◆ GIVEN ENTRIES
+-------+

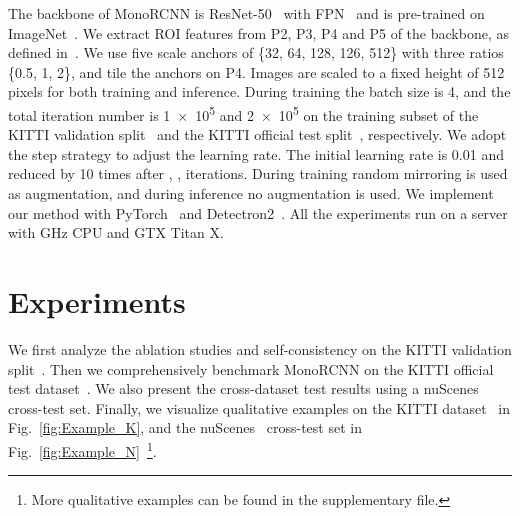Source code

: \documentclass[10pt,twocolumn,letterpaper]{article}
\begin{document}
The backbone of MonoRCNN is ResNet-50~\cite{DBLP:conf/cvpr/HeZRS16} with FPN~\cite{DBLP:conf/cvpr/LinDGHHB17} and is pre-trained on ImageNet~\cite{DBLP:conf/cvpr/DengDSLL009}. We extract ROI features from P2, P3, P4 and P5 of the backbone, as defined in~\cite{DBLP:conf/cvpr/LinDGHHB17}. We use five scale anchors of \{32, 64, 128, 126, 512\} with three ratios \{0.5, 1, 2\}, and tile the anchors on P4. Images are scaled to a fixed height of \num{512} pixels for both training and inference. During training the batch size is \num{4}, and the total iteration number is \num{1e5} and \num{2e5} on the training subset of the KITTI validation split~\cite{DBLP:conf/nips/ChenKZBMFU15} and the KITTI official test split~\cite{DBLP:conf/cvpr/GeigerLU12}, respectively. We adopt the step strategy to adjust the learning rate. The initial learning rate is \num{0.01} and reduced by \num{10} times after , ,  iterations. During training random mirroring is used as augmentation, and during inference no augmentation is used. We implement our method with PyTorch~\cite{DBLP:conf/nips/PaszkeGMLBCKLGA19} and Detectron2~\cite{wu2019detectron2}. All the experiments run on a server with  GHz CPU and GTX Titan X. \section{Experiments}

We first analyze the ablation studies and self-consistency on the KITTI validation split~\cite{DBLP:conf/nips/ChenKZBMFU15}. Then we comprehensively benchmark MonoRCNN on the KITTI official test dataset~\cite{DBLP:conf/cvpr/GeigerLU12}. We also present the cross-dataset test results using a nuScenes~\cite{DBLP:conf/cvpr/CaesarBLVLXKPBB20} cross-test set. Finally, we visualize qualitative examples on the KITTI dataset~\cite{DBLP:conf/cvpr/GeigerLU12} in Fig.~\ref{fig:Example_K}, and the nuScenes~\cite{DBLP:conf/cvpr/CaesarBLVLXKPBB20} cross-test set in Fig.~\ref{fig:Example_N}~\footnote{More qualitative examples can be found in the supplementary file.}.
\end{document}
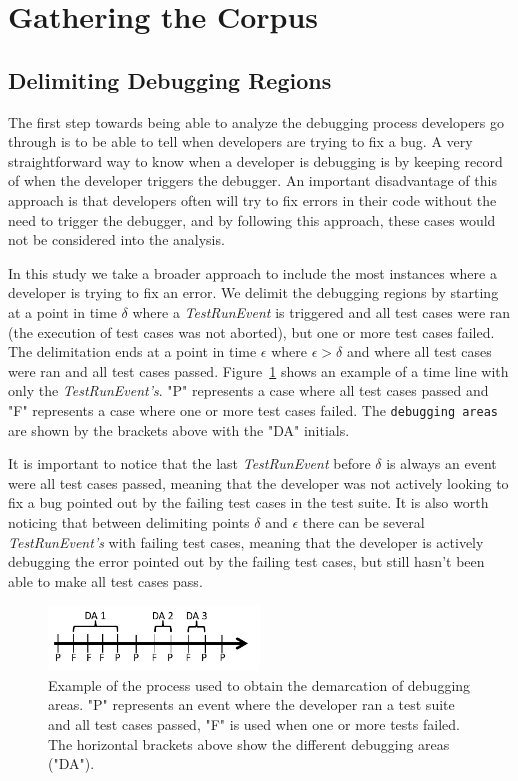 \documentclass[sigconf]{acmart}
\begin{document}
\section{Gathering the Corpus}
\subsection{Delimiting Debugging Regions}
The first step towards being able to analyze the debugging
process developers go through is to be able to tell when
developers are trying to fix a bug. A very straightforward 
way to know when a developer is debugging is by keeping
record of when the developer triggers the debugger. An important
disadvantage of this approach is that 
developers often will try to fix errors in their code without the
need to trigger the debugger, and by following this approach,
these cases would not
be considered into the analysis.

In this study we take a broader approach to include the most 
instances where a developer is trying to fix an error.
We delimit the debugging regions by starting at a point
in time $\delta$ where a \textit{TestRunEvent} is triggered and 
all test cases were ran (the execution of test cases
was not aborted), but one or more test cases failed.
The delimitation ends at a point in time $\epsilon $ where $ \epsilon > \delta$ 
and where all test cases were ran and all test cases passed.
Figure~\ref{demarcations} shows an example of a time line
with only the \textit{TestRunEvent's}. "P" represents a case
where all test cases passed and "F" represents a case where one
or more test cases failed. The \texttt{debugging areas} are shown by
the brackets above with the "DA" initials. 


It is important to notice that the last \textit{TestRunEvent} before $\delta$ 
is always an event were all test cases passed, meaning that the
developer was not actively looking to fix a bug pointed out by the
failing test cases in the test suite. It is also worth noticing
that between delimiting points $\delta$ and $\epsilon$ there can be 
several \textit{TestRunEvent's} with failing test cases, meaning
that the developer is actively debugging the error pointed out
by the failing test cases, but still hasn't been able to make
all test cases pass.

\begin{figure}[h]
\label{demarcations}
\caption{Example of the process used to obtain the demarcation of
debugging areas. "P" 
represents an event where the developer ran a test suite and all test cases
passed, "F" is used when one or more tests failed. The horizontal brackets
above show the different debugging areas ("DA").}
\centering
\includegraphics[width=0.5\textwidth]{images/demarcations.png}
\end{figure}
\end{document}
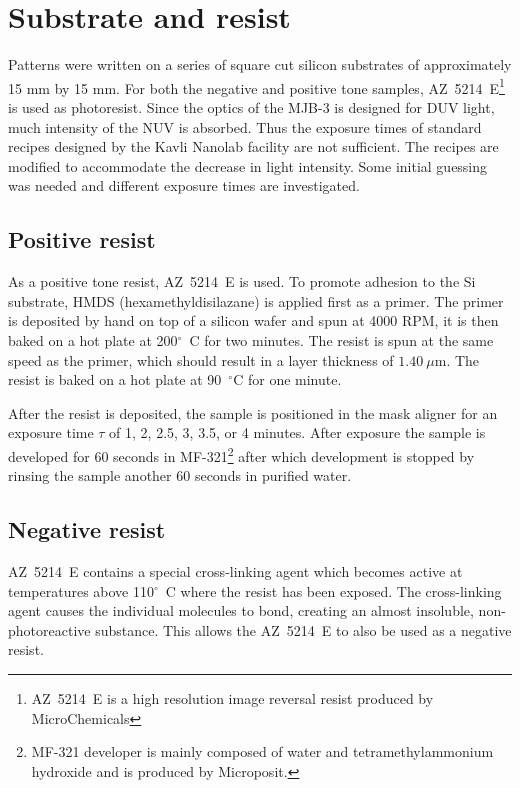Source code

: \section*{Substrate and resist}
Patterns were written on a series of square cut silicon substrates of approximately 15 mm by 15 mm. For both the negative and positive tone samples, AZ~5214~E\footnote{AZ~5214~E is a high resolution image reversal resist produced by MicroChemicals} is used as photoresist. Since the optics of the MJB-3 is designed for DUV light, much intensity of the NUV is absorbed. Thus the exposure times of standard recipes designed by the Kavli Nanolab facility are not sufficient. The recipes are modified to accommodate the decrease in light intensity. Some initial guessing was needed and different exposure times are  investigated.


\subsection*{Positive resist}
As a positive tone resist, AZ~5214~E is used. To promote adhesion to the Si substrate, HMDS (hexamethyldisilazane) is applied first as a primer. The primer is deposited by hand on top of a silicon wafer and spun at 4000 RPM, it is then baked on a hot plate at 200$^{\circ}$~C for two minutes. The resist is spun at the same speed as the primer, which should result in a layer thickness of $1.40~\mu$m. The resist is baked on a hot plate at 90~$^{\circ}$C for one minute.

After the resist is deposited, the sample is positioned in the mask aligner for an exposure time $\tau$ of 1, 2, 2.5, 3, 3.5, or 4 minutes. After exposure the sample is developed for 60 seconds in MF-321\footnote{MF-321 developer is mainly composed of water and tetramethylammonium hydroxide and is produced by Microposit.} after which development is stopped by rinsing the sample another 60 seconds in purified water.

\subsection*{Negative resist}
AZ~5214~E contains a special cross-linking agent which becomes active at temperatures above 110$^{\circ}$~C where the resist has been exposed. The cross-linking agent causes the individual molecules to bond, creating an almost insoluble, non-photoreactive substance. This allows the AZ~5214~E to also be used as a negative resist.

+-------+

◆ EXERCISE REQUIREMENTS
Output the lines above verbatim, images excluded.

◆ ANSWER AREA
Source code

: \documentclass[10pt,twocolumn,letterpaper]{article}
\begin{document}
The backbone of MonoRCNN is ResNet-50~\cite{DBLP:conf/cvpr/HeZRS16} with FPN~\cite{DBLP:conf/cvpr/LinDGHHB17} and is pre-trained on ImageNet~\cite{DBLP:conf/cvpr/DengDSLL009}. We extract ROI features from P2, P3, P4 and P5 of the backbone, as defined in~\cite{DBLP:conf/cvpr/LinDGHHB17}. We use five scale anchors of \{32, 64, 128, 126, 512\} with three ratios \{0.5, 1, 2\}, and tile the anchors on P4. Images are scaled to a fixed height of \num{512} pixels for both training and inference. During training the batch size is \num{4}, and the total iteration number is \num{1e5} and \num{2e5} on the training subset of the KITTI validation split~\cite{DBLP:conf/nips/ChenKZBMFU15} and the KITTI official test split~\cite{DBLP:conf/cvpr/GeigerLU12}, respectively. We adopt the step strategy to adjust the learning rate. The initial learning rate is \num{0.01} and reduced by \num{10} times after , ,  iterations. During training random mirroring is used as augmentation, and during inference no augmentation is used. We implement our method with PyTorch~\cite{DBLP:conf/nips/PaszkeGMLBCKLGA19} and Detectron2~\cite{wu2019detectron2}. All the experiments run on a server with  GHz CPU and GTX Titan X. \section{Experiments}

We first analyze the ablation studies and self-consistency on the KITTI validation split~\cite{DBLP:conf/nips/ChenKZBMFU15}. Then we comprehensively benchmark MonoRCNN on the KITTI official test dataset~\cite{DBLP:conf/cvpr/GeigerLU12}. We also present the cross-dataset test results using a nuScenes~\cite{DBLP:conf/cvpr/CaesarBLVLXKPBB20} cross-test set. Finally, we visualize qualitative examples on the KITTI dataset~\cite{DBLP:conf/cvpr/GeigerLU12} in Fig.~\ref{fig:Example_K}, and the nuScenes~\cite{DBLP:conf/cvpr/CaesarBLVLXKPBB20} cross-test set in Fig.~\ref{fig:Example_N}~\footnote{More qualitative examples can be found in the supplementary file.}.
\end{document}
 \documentclass[sigconf]{acmart}
\begin{document}
\section{Gathering the Corpus}
\subsection{Delimiting Debugging Regions}
The first step towards being able to analyze the debugging
process developers go through is to be able to tell when
developers are trying to fix a bug. A very straightforward 
way to know when a developer is debugging is by keeping
record of when the developer triggers the debugger. An important
disadvantage of this approach is that 
developers often will try to fix errors in their code without the
need to trigger the debugger, and by following this approach,
these cases would not
be considered into the analysis.

In this study we take a broader approach to include the most 
instances where a developer is trying to fix an error.
We delimit the debugging regions by starting at a point
in time $\delta$ where a \textit{TestRunEvent} is triggered and 
all test cases were ran (the execution of test cases
was not aborted), but one or more test cases failed.
The delimitation ends at a point in time $\epsilon $ where $ \epsilon > \delta$ 
and where all test cases were ran and all test cases passed.
Figure~\ref{demarcations} shows an example of a time line
with only the \textit{TestRunEvent's}. "P" represents a case
where all test cases passed and "F" represents a case where one
or more test cases failed. The \texttt{debugging areas} are shown by
the brackets above with the "DA" initials. 


It is important to notice that the last \textit{TestRunEvent} before $\delta$ 
is always an event were all test cases passed, meaning that the
developer was not actively looking to fix a bug pointed out by the
failing test cases in the test suite. It is also worth noticing
that between delimiting points $\delta$ and $\epsilon$ there can be 
several \textit{TestRunEvent's} with failing test cases, meaning
that the developer is actively debugging the error pointed out
by the failing test cases, but still hasn't been able to make
all test cases pass.

\begin{figure}[h]
\label{demarcations}
\caption{Example of the process used to obtain the demarcation of
debugging areas. "P" 
represents an event where the developer ran a test suite and all test cases
passed, "F" is used when one or more tests failed. The horizontal brackets
above show the different debugging areas ("DA").}
\centering
\includegraphics[width=0.5\textwidth]{images/demarcations.png}
\end{figure}
\end{document}
Source code

: \section*{Substrate and resist}
Patterns were written on a series of square cut silicon substrates of approximately 15 mm by 15 mm. For both the negative and positive tone samples, AZ~5214~E\footnote{AZ~5214~E is a high resolution image reversal resist produced by MicroChemicals} is used as photoresist. Since the optics of the MJB-3 is designed for DUV light, much intensity of the NUV is absorbed. Thus the exposure times of standard recipes designed by the Kavli Nanolab facility are not sufficient. The recipes are modified to accommodate the decrease in light intensity. Some initial guessing was needed and different exposure times are  investigated.


\subsection*{Positive resist}
As a positive tone resist, AZ~5214~E is used. To promote adhesion to the Si substrate, HMDS (hexamethyldisilazane) is applied first as a primer. The primer is deposited by hand on top of a silicon wafer and spun at 4000 RPM, it is then baked on a hot plate at 200$^{\circ}$~C for two minutes. The resist is spun at the same speed as the primer, which should result in a layer thickness of $1.40~\mu$m. The resist is baked on a hot plate at 90~$^{\circ}$C for one minute.

After the resist is deposited, the sample is positioned in the mask aligner for an exposure time $\tau$ of 1, 2, 2.5, 3, 3.5, or 4 minutes. After exposure the sample is developed for 60 seconds in MF-321\footnote{MF-321 developer is mainly composed of water and tetramethylammonium hydroxide and is produced by Microposit.} after which development is stopped by rinsing the sample another 60 seconds in purified water.

\subsection*{Negative resist}
AZ~5214~E contains a special cross-linking agent which becomes active at temperatures above 110$^{\circ}$~C where the resist has been exposed. The cross-linking agent causes the individual molecules to bond, creating an almost insoluble, non-photoreactive substance. This allows the AZ~5214~E to also be used as a negative resist.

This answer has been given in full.